Paul and the other apostles preached a common gospel, and St. Paul thought that God had appointed him “Apostle to the Gentiles,” in the same way God had appointed Peter, “Apostle to the Jews.” (Romans 11:13; Galatians 1:11, 2:9, etc.) John Wesley the founder of Methodism once said, “The World is my Parish.” In saying this he is merely echoing the Apostle Paul.

3. Paul did not have an easy life. Five facts speak to that.

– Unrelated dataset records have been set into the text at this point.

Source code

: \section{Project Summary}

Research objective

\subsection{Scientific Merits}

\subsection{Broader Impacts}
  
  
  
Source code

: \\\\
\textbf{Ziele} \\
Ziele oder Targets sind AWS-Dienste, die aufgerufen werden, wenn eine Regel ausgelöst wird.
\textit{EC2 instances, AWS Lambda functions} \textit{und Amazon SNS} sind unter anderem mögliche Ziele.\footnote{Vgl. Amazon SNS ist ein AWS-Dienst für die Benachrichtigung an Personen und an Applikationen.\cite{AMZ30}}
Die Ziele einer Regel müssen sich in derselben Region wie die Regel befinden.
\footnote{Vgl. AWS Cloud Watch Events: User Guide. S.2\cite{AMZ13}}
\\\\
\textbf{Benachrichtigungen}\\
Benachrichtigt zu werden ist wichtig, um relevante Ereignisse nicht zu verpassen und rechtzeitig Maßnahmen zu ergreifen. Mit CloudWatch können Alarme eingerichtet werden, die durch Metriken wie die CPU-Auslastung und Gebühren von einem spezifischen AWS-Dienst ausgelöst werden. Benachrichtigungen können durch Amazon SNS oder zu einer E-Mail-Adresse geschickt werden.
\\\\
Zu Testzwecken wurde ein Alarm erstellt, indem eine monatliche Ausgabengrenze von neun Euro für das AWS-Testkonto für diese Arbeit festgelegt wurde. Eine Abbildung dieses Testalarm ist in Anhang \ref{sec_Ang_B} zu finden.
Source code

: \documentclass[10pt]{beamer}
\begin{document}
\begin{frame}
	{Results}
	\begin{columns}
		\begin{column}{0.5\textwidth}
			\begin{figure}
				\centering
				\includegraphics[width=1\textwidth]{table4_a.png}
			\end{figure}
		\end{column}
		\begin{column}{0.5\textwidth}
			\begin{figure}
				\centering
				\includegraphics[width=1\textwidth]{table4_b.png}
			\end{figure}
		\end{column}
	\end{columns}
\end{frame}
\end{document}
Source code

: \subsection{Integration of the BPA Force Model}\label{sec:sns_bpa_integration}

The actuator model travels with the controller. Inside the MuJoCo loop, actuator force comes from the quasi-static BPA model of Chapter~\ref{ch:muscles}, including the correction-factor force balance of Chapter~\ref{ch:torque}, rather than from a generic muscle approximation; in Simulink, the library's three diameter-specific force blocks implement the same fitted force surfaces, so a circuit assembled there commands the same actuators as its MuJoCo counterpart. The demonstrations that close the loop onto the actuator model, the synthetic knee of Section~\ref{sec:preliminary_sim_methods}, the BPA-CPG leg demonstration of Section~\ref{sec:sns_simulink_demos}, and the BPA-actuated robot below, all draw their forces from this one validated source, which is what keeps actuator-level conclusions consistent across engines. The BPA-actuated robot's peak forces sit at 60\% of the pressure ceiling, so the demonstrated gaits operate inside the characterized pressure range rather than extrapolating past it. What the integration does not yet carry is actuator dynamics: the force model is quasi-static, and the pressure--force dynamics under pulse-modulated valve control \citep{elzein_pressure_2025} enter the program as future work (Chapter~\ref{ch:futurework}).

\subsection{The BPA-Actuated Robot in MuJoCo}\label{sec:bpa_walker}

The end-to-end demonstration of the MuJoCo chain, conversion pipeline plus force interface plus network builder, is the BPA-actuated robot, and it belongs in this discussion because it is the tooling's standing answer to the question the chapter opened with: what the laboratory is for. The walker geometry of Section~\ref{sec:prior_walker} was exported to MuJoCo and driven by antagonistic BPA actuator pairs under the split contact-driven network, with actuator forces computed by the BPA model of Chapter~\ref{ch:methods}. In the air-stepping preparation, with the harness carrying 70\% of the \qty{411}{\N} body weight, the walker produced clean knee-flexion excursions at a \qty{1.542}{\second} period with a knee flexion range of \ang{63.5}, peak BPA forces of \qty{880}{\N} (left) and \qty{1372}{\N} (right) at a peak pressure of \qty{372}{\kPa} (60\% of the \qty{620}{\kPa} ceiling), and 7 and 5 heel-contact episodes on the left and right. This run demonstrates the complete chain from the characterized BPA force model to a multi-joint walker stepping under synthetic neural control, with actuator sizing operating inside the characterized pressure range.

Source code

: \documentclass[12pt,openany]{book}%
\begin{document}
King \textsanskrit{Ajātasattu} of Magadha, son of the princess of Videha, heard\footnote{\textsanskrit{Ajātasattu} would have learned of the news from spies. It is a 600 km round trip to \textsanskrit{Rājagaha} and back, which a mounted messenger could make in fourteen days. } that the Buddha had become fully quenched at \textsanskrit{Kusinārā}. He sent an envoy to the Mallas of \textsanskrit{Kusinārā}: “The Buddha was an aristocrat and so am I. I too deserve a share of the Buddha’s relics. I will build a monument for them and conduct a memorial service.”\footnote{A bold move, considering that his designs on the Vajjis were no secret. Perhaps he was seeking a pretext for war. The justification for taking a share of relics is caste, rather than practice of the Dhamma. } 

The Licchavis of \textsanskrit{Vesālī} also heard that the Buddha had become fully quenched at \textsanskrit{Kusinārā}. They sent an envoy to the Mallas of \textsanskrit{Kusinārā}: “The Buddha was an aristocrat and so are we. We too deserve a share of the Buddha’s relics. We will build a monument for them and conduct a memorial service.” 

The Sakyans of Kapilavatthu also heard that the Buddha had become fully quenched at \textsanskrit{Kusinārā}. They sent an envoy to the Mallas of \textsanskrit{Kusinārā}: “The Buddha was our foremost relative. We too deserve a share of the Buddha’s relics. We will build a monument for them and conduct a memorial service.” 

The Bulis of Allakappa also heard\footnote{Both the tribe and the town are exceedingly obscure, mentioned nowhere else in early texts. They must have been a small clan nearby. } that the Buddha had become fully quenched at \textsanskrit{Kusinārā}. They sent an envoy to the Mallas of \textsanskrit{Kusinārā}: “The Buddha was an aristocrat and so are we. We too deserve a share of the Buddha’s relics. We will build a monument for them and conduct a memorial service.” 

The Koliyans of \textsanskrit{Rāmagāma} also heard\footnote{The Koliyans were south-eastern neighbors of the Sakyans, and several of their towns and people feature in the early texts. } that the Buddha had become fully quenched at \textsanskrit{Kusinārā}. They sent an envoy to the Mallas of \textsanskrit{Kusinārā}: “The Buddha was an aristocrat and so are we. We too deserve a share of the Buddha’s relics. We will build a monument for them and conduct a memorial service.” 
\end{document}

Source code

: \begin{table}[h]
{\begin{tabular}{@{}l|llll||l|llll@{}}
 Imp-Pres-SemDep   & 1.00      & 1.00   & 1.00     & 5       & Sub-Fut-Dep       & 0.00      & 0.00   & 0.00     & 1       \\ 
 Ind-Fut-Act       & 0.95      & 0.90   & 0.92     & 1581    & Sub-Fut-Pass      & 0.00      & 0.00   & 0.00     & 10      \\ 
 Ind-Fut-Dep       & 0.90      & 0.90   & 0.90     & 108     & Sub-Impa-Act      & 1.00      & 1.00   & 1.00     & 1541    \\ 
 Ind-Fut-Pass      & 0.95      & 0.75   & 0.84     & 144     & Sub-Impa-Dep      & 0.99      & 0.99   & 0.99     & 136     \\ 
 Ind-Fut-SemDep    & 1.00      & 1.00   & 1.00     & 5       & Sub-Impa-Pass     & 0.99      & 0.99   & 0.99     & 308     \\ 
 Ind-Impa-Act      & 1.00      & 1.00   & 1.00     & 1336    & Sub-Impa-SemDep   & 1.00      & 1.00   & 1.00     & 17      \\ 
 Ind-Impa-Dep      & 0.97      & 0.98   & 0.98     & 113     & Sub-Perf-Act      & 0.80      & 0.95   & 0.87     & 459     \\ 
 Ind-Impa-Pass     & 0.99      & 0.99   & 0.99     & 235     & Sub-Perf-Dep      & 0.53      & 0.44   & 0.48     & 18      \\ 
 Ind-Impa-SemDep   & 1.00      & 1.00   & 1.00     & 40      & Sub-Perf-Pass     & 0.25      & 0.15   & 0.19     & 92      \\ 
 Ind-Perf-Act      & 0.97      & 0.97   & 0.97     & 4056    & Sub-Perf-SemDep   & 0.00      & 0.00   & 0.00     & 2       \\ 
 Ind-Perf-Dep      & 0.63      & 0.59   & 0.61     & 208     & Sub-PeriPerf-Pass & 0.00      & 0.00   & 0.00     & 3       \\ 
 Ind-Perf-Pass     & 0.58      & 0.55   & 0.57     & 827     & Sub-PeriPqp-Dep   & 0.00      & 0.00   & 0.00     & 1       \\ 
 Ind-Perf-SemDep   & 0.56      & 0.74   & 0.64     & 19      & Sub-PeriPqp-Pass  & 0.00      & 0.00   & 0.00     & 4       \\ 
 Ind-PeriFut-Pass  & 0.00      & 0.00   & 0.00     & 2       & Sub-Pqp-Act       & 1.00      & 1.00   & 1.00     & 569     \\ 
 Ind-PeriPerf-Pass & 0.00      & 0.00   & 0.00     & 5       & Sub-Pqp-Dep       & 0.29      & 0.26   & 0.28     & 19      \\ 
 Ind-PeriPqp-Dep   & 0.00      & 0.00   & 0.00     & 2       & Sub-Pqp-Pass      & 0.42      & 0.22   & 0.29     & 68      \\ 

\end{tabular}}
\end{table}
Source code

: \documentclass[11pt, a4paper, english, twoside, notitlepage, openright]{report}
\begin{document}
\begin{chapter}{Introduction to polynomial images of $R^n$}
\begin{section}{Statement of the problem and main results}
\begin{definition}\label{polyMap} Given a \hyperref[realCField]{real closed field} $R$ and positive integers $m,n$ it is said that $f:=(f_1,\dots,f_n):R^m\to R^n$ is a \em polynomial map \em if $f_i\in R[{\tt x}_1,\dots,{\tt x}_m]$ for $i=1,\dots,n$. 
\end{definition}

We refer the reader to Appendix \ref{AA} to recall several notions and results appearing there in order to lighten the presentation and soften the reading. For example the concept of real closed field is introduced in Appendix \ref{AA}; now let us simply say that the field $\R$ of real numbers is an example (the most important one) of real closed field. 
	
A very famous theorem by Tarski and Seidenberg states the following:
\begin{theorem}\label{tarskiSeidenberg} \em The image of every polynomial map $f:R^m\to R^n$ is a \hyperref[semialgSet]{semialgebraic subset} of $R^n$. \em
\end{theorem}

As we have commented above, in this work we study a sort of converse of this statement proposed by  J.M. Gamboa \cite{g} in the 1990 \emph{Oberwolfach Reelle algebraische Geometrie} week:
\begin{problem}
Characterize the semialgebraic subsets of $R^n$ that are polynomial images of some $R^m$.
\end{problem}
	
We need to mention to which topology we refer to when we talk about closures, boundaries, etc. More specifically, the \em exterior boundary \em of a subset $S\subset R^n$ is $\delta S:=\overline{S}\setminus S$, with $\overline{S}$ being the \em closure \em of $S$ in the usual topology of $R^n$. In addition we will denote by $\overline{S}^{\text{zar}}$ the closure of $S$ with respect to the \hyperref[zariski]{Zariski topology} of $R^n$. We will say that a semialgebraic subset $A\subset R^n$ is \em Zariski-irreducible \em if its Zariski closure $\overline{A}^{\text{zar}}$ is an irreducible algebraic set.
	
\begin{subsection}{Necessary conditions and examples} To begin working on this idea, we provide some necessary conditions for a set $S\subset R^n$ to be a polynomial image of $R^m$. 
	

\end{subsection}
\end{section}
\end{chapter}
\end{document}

First, Paul paid his own way. In 1st Corinthians 9:9 Paul points out that ministers should be paid. In 2nd Corinthians 12:13 he suggested to the Corinthians that they would have appreciated him more if he had received a salary. We know from Philippians 4:18 that Paul received gifts from the churches. Yet in 1st Thessalonians 2:9 he tells us that his aim is to pay his own way, so that he could preach the gospel free of charge. In Acts 18:3 we read that Paul paid his own way as tentmaker, and in 2nd Corinthians 4 and 5 his work finds its way into his theology. In 2nd Corinthians 4 and 5, he compares physical body with a tent, and the resurrection body, like the one Jesus has, with a house. He language is full of hope, and I am quite sure that I will think of it when it is my turn to lie down and die. He writes:

16 So we do not lose heart. Though our outer nature is wasting away, our inner nature is being renewed every day. 17 For this slight momentary affliction is preparing for us an eternal weight of glory beyond all comparison, 18 because we look not to the things that are seen but to the things that are unseen; for the things that are seen are transient, but the things that are unseen are eternal. 5:1 For we know that if the earthly tent we live in is destroyed, we have a building from God, a house not made with hands, eternal in the heavens. 2nd Corinthians 4:16-5:1

Second, Paul was single. In 1st Corinthians 9:5 we read that Peter had a wife who traveled about with him, as did others among the apostles, as did the brothers of Jesus. Paul did not have a wife, and Paul did not seek a wife. He was not on Christian-Mingle.Com, for he considered his celibacy a gift from God. In 1st Corinthians 7:7, Paul goes so far as to say, “I wish that all were as I am.” Paul remained single, and he championed the single life for the same reason he accepted slavery and a subordinate roll for women, he thought that Jesus was coming back soon, certainly in his lifetime, and, at his coming, the form of this present world would soon pass away. (1st Thessalonians 4:13-18, etc.) In all this Paul was wrong, but he saw the possibility that he might be. That is why he writes in 1st Corinthians 13:9 saying that, “our knowledge is imperfect, and our prophecy is imperfect, but when the perfect comes, the imperfect will pass away.” Paul had looked on Perfection in the face of the Risen Christ, and he knew that all things were moving toward that Perfection, and that that Perfection would someday come to full fruition.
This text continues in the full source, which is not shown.